Into the Woods, 2002
For all but just a dozen or so years of my life I have lived very close to what is today known as First Landing State Park, a 2,900-acre reserve in the northeast corner of Virginia Beach.
It’s a rich natural resource with thick woods, tall dunes, ponds, lakes, swamps and all manner of crawly, slithery reptiles, chiggers, ticks, indigenous plants and itchy vines. Needless to say, it’s one of our favorite places.
But seriously, it’s also serves an important ecological purpose and as a bonus gives us an appreciation of just how wild and untamed much of our heavily populated coastal area used to be.

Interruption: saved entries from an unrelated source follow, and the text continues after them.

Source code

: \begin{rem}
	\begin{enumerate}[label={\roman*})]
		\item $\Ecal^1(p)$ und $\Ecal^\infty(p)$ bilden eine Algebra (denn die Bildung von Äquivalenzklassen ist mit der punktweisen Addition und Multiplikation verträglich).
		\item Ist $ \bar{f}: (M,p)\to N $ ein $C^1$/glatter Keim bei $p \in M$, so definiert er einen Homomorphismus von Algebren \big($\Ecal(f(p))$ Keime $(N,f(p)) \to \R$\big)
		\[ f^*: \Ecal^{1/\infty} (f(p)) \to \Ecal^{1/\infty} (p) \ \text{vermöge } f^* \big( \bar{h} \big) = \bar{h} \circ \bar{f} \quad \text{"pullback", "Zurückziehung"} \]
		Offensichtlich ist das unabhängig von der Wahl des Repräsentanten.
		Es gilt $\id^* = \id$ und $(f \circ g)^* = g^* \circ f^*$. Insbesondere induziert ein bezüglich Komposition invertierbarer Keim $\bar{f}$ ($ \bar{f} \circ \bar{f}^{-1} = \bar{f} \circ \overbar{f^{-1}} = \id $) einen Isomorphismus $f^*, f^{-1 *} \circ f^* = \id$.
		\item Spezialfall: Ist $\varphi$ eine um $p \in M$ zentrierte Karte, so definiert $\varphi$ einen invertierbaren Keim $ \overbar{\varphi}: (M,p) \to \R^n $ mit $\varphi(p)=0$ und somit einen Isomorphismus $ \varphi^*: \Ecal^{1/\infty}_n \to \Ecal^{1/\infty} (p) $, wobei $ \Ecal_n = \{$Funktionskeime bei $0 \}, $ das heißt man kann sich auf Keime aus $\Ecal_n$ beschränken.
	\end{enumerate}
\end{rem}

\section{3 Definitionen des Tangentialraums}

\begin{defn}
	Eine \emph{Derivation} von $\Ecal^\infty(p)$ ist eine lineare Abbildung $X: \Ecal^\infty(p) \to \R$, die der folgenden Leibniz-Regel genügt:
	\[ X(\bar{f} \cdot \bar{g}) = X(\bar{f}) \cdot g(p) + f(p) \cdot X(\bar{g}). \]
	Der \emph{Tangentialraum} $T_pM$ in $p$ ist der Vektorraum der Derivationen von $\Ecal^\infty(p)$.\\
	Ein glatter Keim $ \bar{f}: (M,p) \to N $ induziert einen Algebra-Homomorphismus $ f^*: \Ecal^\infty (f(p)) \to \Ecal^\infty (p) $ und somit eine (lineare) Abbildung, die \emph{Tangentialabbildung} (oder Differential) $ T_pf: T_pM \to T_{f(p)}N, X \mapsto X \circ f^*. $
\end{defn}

The state bought the land for the Park from private developers during the Great Depression. Its miles of trails and many of its structures were built by African-American Civilian Conservation Corps workers who, as if trudging through the swamps and dealing with the aforementioned slithery reptiles, chiggers, ticks, indigenous plants and itchy vines was not enough, were prohibited from using the very park they’d shaped until it was integrated during the early 1960s. (In one of its many regrettable moments in modern history, Virginia very nearly got rid of all of its state parks during the 1950s rather than submit to court-ordered racial integration.)
Growing up so close to it—for much of my youth it was right at the end of our block—I’ll admit that I took the Park for granted. As kids, we played in the dunes. I used to ride my bike back to the little sandy beach at the Narrows between Broad and Linkhorn bays and crab.
The Sand Hills, undated postcard
As I grew older I gained a greater understanding and appreciation of First Landing State Park. I started visiting the park again and tried to be cognizant of my surroundings there than I’d been before. I’m still not a great fan of snakes, chiggers and ticks. And I’m no longer immune to poison ivy and poison oak like I used to be. But every now and then a walk in the Park is just what the doctor ordered (especially in the winter when the reptiles, chiggers and ticks are less of a problem).
On one such walk in 2002, I happened to notice the line of live oaks shown in the photograph above. I wanted to reduce what I saw to its most basic elements. So instead of presenting the image in its original color and texture, I converted it to black-and-white and increased the contrast significantly in order to emphasize the wind-blown tree trunks. In this form it remains one of my favorite pictures.